FTC Seeks to Block Wilhelmsen-Drew Marine Merger

FTC Building, Washington, D.C. (Carol M. Highsmith / Library of Congress)

By The Maritime Executive 2018-02-23 19:57:00

On Friday, the Federal Trade Commission said that it will seek an injunction to halt Wilhelmsen Maritime Services' acquisition of maritime supplier Drew Marine Group. The FTC asserted that the $400 million merger would "violate the antitrust laws by significantly reducing competition in an important market for marine water treatment chemicals." The FTC is seeking a court order to prevent the merger from going ahead until after an administrative trial, which is set to begin on July 24. 

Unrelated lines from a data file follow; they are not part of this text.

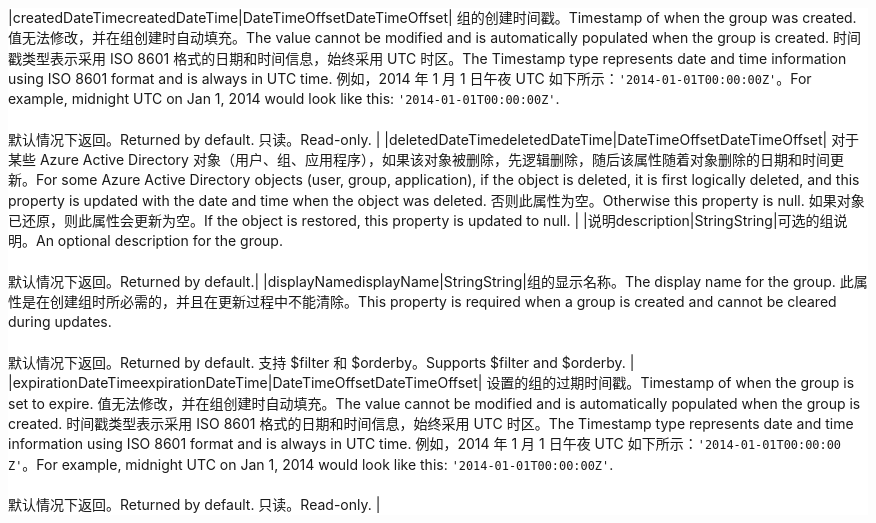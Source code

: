 |<span data-ttu-id="c7358-381">createdDateTime</span><span class="sxs-lookup"><span data-stu-id="c7358-381">createdDateTime</span></span>|<span data-ttu-id="c7358-382">DateTimeOffset</span><span class="sxs-lookup"><span data-stu-id="c7358-382">DateTimeOffset</span></span>| <span data-ttu-id="c7358-383">组的创建时间戳。</span><span class="sxs-lookup"><span data-stu-id="c7358-383">Timestamp of when the group was created.</span></span> <span data-ttu-id="c7358-384">值无法修改，并在组创建时自动填充。</span><span class="sxs-lookup"><span data-stu-id="c7358-384">The value cannot be modified and is automatically populated when the group is created.</span></span> <span data-ttu-id="c7358-385">时间戳类型表示采用 ISO 8601 格式的日期和时间信息，始终采用 UTC 时区。</span><span class="sxs-lookup"><span data-stu-id="c7358-385">The Timestamp type represents date and time information using ISO 8601 format and is always in UTC time.</span></span> <span data-ttu-id="c7358-386">例如，2014 年 1 月 1 日午夜 UTC 如下所示：`'2014-01-01T00:00:00Z'`。</span><span class="sxs-lookup"><span data-stu-id="c7358-386">For example, midnight UTC on Jan 1, 2014 would look like this: `'2014-01-01T00:00:00Z'`.</span></span> <br><br><span data-ttu-id="c7358-387">默认情况下返回。</span><span class="sxs-lookup"><span data-stu-id="c7358-387">Returned by default.</span></span> <span data-ttu-id="c7358-388">只读。</span><span class="sxs-lookup"><span data-stu-id="c7358-388">Read-only.</span></span> |
|<span data-ttu-id="c7358-389">deletedDateTime</span><span class="sxs-lookup"><span data-stu-id="c7358-389">deletedDateTime</span></span>|<span data-ttu-id="c7358-390">DateTimeOffset</span><span class="sxs-lookup"><span data-stu-id="c7358-390">DateTimeOffset</span></span>| <span data-ttu-id="c7358-391">对于某些 Azure Active Directory 对象（用户、组、应用程序），如果该对象被删除，先逻辑删除，随后该属性随着对象删除的日期和时间更新。</span><span class="sxs-lookup"><span data-stu-id="c7358-391">For some Azure Active Directory objects (user, group, application), if the object is deleted, it is first logically deleted, and this property is updated with the date and time when the object was deleted.</span></span> <span data-ttu-id="c7358-392">否则此属性为空。</span><span class="sxs-lookup"><span data-stu-id="c7358-392">Otherwise this property is null.</span></span> <span data-ttu-id="c7358-393">如果对象已还原，则此属性会更新为空。</span><span class="sxs-lookup"><span data-stu-id="c7358-393">If the object is restored, this property is updated to null.</span></span> |
|<span data-ttu-id="c7358-394">说明</span><span class="sxs-lookup"><span data-stu-id="c7358-394">description</span></span>|<span data-ttu-id="c7358-395">String</span><span class="sxs-lookup"><span data-stu-id="c7358-395">String</span></span>|<span data-ttu-id="c7358-396">可选的组说明。</span><span class="sxs-lookup"><span data-stu-id="c7358-396">An optional description for the group.</span></span> <br><br><span data-ttu-id="c7358-397">默认情况下返回。</span><span class="sxs-lookup"><span data-stu-id="c7358-397">Returned by default.</span></span>|
|<span data-ttu-id="c7358-398">displayName</span><span class="sxs-lookup"><span data-stu-id="c7358-398">displayName</span></span>|<span data-ttu-id="c7358-399">String</span><span class="sxs-lookup"><span data-stu-id="c7358-399">String</span></span>|<span data-ttu-id="c7358-400">组的显示名称。</span><span class="sxs-lookup"><span data-stu-id="c7358-400">The display name for the group.</span></span> <span data-ttu-id="c7358-401">此属性是在创建组时所必需的，并且在更新过程中不能清除。</span><span class="sxs-lookup"><span data-stu-id="c7358-401">This property is required when a group is created and cannot be cleared during updates.</span></span> <br><br><span data-ttu-id="c7358-402">默认情况下返回。</span><span class="sxs-lookup"><span data-stu-id="c7358-402">Returned by default.</span></span> <span data-ttu-id="c7358-403">支持 $filter 和 $orderby。</span><span class="sxs-lookup"><span data-stu-id="c7358-403">Supports $filter and $orderby.</span></span> |
|<span data-ttu-id="c7358-404">expirationDateTime</span><span class="sxs-lookup"><span data-stu-id="c7358-404">expirationDateTime</span></span>|<span data-ttu-id="c7358-405">DateTimeOffset</span><span class="sxs-lookup"><span data-stu-id="c7358-405">DateTimeOffset</span></span>| <span data-ttu-id="c7358-406">设置的组的过期时间戳。</span><span class="sxs-lookup"><span data-stu-id="c7358-406">Timestamp of when the group is set to expire.</span></span> <span data-ttu-id="c7358-407">值无法修改，并在组创建时自动填充。</span><span class="sxs-lookup"><span data-stu-id="c7358-407">The value cannot be modified and is automatically populated when the group is created.</span></span> <span data-ttu-id="c7358-408">时间戳类型表示采用 ISO 8601 格式的日期和时间信息，始终采用 UTC 时区。</span><span class="sxs-lookup"><span data-stu-id="c7358-408">The Timestamp type represents date and time information using ISO 8601 format and is always in UTC time.</span></span> <span data-ttu-id="c7358-409">例如，2014 年 1 月 1 日午夜 UTC 如下所示：`'2014-01-01T00:00:00Z'`。</span><span class="sxs-lookup"><span data-stu-id="c7358-409">For example, midnight UTC on Jan 1, 2014 would look like this: `'2014-01-01T00:00:00Z'`.</span></span> <br><br><span data-ttu-id="c7358-410">默认情况下返回。</span><span class="sxs-lookup"><span data-stu-id="c7358-410">Returned by default.</span></span> <span data-ttu-id="c7358-411">只读。</span><span class="sxs-lookup"><span data-stu-id="c7358-411">Read-only.</span></span> |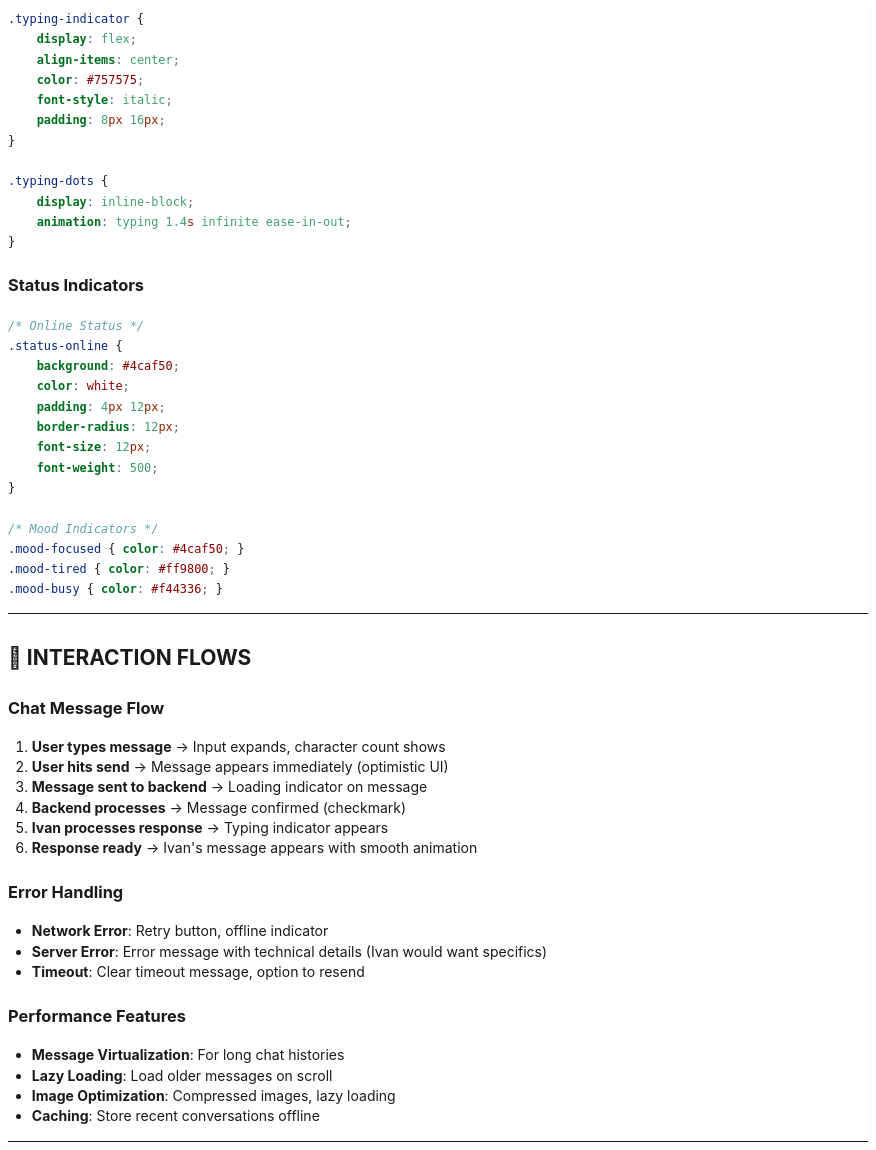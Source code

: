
 ```css
.typing-indicator {
    display: flex;
    align-items: center;
    color: #757575;
    font-style: italic;
    padding: 8px 16px;
}

.typing-dots {
    display: inline-block;
    animation: typing 1.4s infinite ease-in-out;
}
```

### Status Indicators
```css
/* Online Status */
.status-online {
    background: #4caf50;
    color: white;
    padding: 4px 12px;
    border-radius: 12px;
    font-size: 12px;
    font-weight: 500;
}

/* Mood Indicators */
.mood-focused { color: #4caf50; }
.mood-tired { color: #ff9800; }  
.mood-busy { color: #f44336; }
```

---

## 🔄 INTERACTION FLOWS

### Chat Message Flow
1. **User types message** → Input expands, character count shows
2. **User hits send** → Message appears immediately (optimistic UI)
3. **Message sent to backend** → Loading indicator on message
4. **Backend processes** → Message confirmed (checkmark)
5. **Ivan processes response** → Typing indicator appears
6. **Response ready** → Ivan's message appears with smooth animation

### Error Handling
- **Network Error**: Retry button, offline indicator
- **Server Error**: Error message with technical details (Ivan would want specifics)
- **Timeout**: Clear timeout message, option to resend

### Performance Features
- **Message Virtualization**: For long chat histories
- **Lazy Loading**: Load older messages on scroll
- **Image Optimization**: Compressed images, lazy loading
- **Caching**: Store recent conversations offline

---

Norway-based Wilhelmsen is the world’s largest supplier of shipboard water treatment chemicals, and it offers a wide range of accompanying technical services. New Jersey-based Drew Marine is the second-largest. The FTC says that the companies are each other’s closest competitors in product scope, quality and consistency; technical service capability; and global distribution footprint. 

According to the complaint, head-to-head competition between Wilhelmsen and Drew provides benefits to shipowners in the form of lower prices and better service. The FTC alleges that the merger would result in limited competition, with a single company controlling at least 60 percent of the global marine water treatment chemical and service market. The next-closest competitor would control less than 5 percent of the market.

In a statement, Wilhelmsen said that it did not agree with the FTC's complaint. "This is standard procedure in cases where the FTC considers that a proposed transaction will substantially lessen competition," Wilhelmsen said. "Wilhelmsen disagrees with the FTC's evaluation and will continue to work towards a positive outcome."